Arts

Superorganism wows at the Majestic with eccentric, captivating theatricality

Superorganism is based in London, but includes members from England, Japan, South Korea, Australia and New Zealand. Image By: Courtesy of Interview Magazine

Superorganism is a well-oiled machine (assuming in this metaphor that machines are coalitions of incredibly theatrical, talented and artistic people and “well-oiled” refers to their well-put-togetherness and not to the amount of oil on them). The quirky octet displayed their musicianship with a multi-faceted and highly entertaining show at the Majestic on May 1.

The intimate venue of the night provided extensive opportunities for intense eye contact and awkward audience participation for the opener, Simpson, who took full advantage of the proximity and vulnerability of audience members. In between her cheese-fest of Wisconsin jokes, the singer from California called out individual crowd members in uncomfortable attempts to get everyone to dance and have a good time. 

This over-enthusiastic camp-counselor shtick and some self-deprecating jokes hinted that Simpson wasn’t actually very confident in her music, feeling the need to force a relationship with the crowd instead of trusting it to happen naturally. While her music was enjoyable, her persona and comfort on stage are going to need to develop some more before Simpson “makes it.”

When it finally came time for the main event, Superorganism did not disappoint. They made a grand entrance featuring sparkly capes and projections, starting off with their self-titled (sans some vowels) song, “Sprorgnsm.”

The group’s style felt very retro. Their clothes, side-step dancing and overall energy were reminiscent of ‘70s flower children, even though their entire back story, style of music and most elements of their production are quite modern.

The musicians of Superorganism joined forces in a pointedly contemporary way, online. They produced their first song without having all met each other in person. Impressively, this song, “Something for your M.I.N.D.,” whose existence is largely thanks to Facebook, is one of the group’s biggest hits.

Superorganism has a distinct style of music which combines electronic elements and sound effects with an indie pop vocal style. Watching the group produce some of the sound effects in person was a fun element of their live performance and showed just how much production went into their more involved songs. 

Their use of props, unconventional instrument and artistic projections all added to the group’s fun aura. While it was evident that this group takes itself seriously, considering that every element of the show felt thoroughly thought-out and original, I liked that they didn’t take themselves too seriously. I got the sense that they were a group of people having fun with music, unconcerned with following norms or fitting the status quo.

The lead singer, Orono Noguchi, has an adorably deadpan sense of humor and an admittedly pretty regular singing voice. Her dry personality was forefront in their most popular “Everybody Wants To Be Famous” music video and in my opinion, a huge draw of the video.

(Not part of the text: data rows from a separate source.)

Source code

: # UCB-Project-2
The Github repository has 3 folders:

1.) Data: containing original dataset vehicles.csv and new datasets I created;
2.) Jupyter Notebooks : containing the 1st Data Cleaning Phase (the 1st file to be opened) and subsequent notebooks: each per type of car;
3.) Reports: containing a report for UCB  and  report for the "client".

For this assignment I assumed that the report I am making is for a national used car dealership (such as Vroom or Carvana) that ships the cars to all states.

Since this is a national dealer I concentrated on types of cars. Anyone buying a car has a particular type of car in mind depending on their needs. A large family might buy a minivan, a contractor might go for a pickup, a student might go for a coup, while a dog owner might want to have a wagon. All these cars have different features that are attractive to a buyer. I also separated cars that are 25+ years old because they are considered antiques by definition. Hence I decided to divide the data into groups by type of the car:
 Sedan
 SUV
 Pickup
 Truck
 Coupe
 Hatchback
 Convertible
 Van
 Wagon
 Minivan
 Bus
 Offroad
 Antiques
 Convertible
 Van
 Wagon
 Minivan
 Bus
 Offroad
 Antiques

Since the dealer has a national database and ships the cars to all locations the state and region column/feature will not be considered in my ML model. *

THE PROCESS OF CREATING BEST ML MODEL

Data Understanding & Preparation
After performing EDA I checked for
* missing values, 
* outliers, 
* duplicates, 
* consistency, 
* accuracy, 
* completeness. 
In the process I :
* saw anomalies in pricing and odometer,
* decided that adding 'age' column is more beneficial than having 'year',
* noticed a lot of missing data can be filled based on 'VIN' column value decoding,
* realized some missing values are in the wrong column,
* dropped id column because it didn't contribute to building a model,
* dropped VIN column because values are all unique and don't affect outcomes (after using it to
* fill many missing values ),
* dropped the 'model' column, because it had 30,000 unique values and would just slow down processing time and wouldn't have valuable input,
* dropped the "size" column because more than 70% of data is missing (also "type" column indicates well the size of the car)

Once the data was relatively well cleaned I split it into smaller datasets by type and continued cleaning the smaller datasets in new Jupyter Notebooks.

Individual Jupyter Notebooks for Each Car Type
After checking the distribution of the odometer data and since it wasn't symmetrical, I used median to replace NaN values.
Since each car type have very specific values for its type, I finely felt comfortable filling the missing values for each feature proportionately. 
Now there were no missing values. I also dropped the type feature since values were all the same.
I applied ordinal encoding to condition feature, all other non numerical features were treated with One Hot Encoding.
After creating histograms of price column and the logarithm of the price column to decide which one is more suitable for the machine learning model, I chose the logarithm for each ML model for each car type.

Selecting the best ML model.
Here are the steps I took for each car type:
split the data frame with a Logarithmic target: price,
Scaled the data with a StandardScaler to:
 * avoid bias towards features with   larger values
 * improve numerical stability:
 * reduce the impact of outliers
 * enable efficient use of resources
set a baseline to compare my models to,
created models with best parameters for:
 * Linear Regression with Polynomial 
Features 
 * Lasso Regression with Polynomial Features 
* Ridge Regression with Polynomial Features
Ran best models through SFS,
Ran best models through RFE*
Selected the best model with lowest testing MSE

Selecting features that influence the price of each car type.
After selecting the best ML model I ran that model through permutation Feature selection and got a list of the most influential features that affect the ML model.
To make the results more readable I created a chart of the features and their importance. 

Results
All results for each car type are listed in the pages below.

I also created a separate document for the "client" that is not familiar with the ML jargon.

Her stoic expression paired with the iconic Buddy Holly sunglasses make her a mysterious and engrossing subject of interest. And while she’s no Beyonce vocally, her dispassionate style of singing is a perfect counterpart to all the bells and whistles of Superorganism.

Noguchi was a fascinating live performer as well. I’ve never seen someone so blank and inexpressive have such a strong stage presence. She had almost a magical energy and magnetic draw to her. 

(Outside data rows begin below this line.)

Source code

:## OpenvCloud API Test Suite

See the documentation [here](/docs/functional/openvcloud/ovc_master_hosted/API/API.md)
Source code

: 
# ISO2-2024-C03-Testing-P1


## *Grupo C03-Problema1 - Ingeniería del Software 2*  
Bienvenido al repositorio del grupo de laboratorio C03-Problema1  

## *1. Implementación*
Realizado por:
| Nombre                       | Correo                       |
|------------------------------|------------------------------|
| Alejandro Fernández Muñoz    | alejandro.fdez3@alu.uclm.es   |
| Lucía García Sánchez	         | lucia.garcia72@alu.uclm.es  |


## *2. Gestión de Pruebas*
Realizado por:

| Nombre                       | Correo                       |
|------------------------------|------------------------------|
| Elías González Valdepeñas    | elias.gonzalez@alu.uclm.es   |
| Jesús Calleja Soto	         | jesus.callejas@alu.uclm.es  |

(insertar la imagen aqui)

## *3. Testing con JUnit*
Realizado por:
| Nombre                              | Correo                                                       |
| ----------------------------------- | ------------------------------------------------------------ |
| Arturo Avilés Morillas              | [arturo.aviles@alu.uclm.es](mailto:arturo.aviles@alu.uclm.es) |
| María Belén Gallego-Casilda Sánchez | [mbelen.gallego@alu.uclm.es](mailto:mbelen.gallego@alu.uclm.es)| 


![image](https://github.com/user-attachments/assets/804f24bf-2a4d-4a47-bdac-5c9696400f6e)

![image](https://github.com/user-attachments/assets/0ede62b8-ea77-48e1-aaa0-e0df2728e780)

Swaying behind her were back-up singers, B, Ruby and Soul. Their faces contrasted Noguchi’s by being expressive throughout the show, and their synchronized disco-inspired dance moves felt very wholesome and added to the retro energy of the show.

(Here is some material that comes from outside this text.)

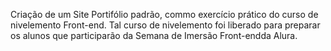 Criação de um Site Portifólio padrão, commo exercício prático do curso de nivelemento Front-end. Tal curso de nivelemento foi liberado para preparar os alunos que participarão da Semana de Imersão Front-endda Alura.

The group was able to perform most of the ten songs on their debut self-titled album from 2018. “The Prawn Song” was one of the most memorable and worthwhile songs to hear live. This carefree song, sung from the perspective of one of the ocean’s smallest and simplest creatures was a ray of positive energy and a joy to dance to. 

Other than their album, Superorganism has released several covers, embedding songs such as “Havana” by Camila Cabello and “Congratulations” by Post Malone with all of their wonderful peculiarities. At the Majestic show, the group also performed their original song “Hello Me & You,” which was featured in “The LEGO Movie 2.” This song featured B on lead vocals, and her soft indie voice was incredibly easy on the ears.

The musicians ended the show with a double whammy of hits, finishing strong with “Everybody Wants to be Famous,” and then coming back for an encore performance of “Something for your M.I.N.D.” It wasn’t a super long show, but it felt just right. They had built momentum all night long until the climactic “Everybody Wants To Be Famous” which had everyone moving and singing. The encore performance was far from obligatory, but audience members truly craved one more song to wind down the night. 

The eccentric group of international musicians that is Superorganism put on a lively show for Madison. They were not only funny, original and adorable but also thoroughly rehearsed and thoughtful about every detail of the show. It was a fun, artistic, silly, modern, retro, adjective-defying, completely entertaining night.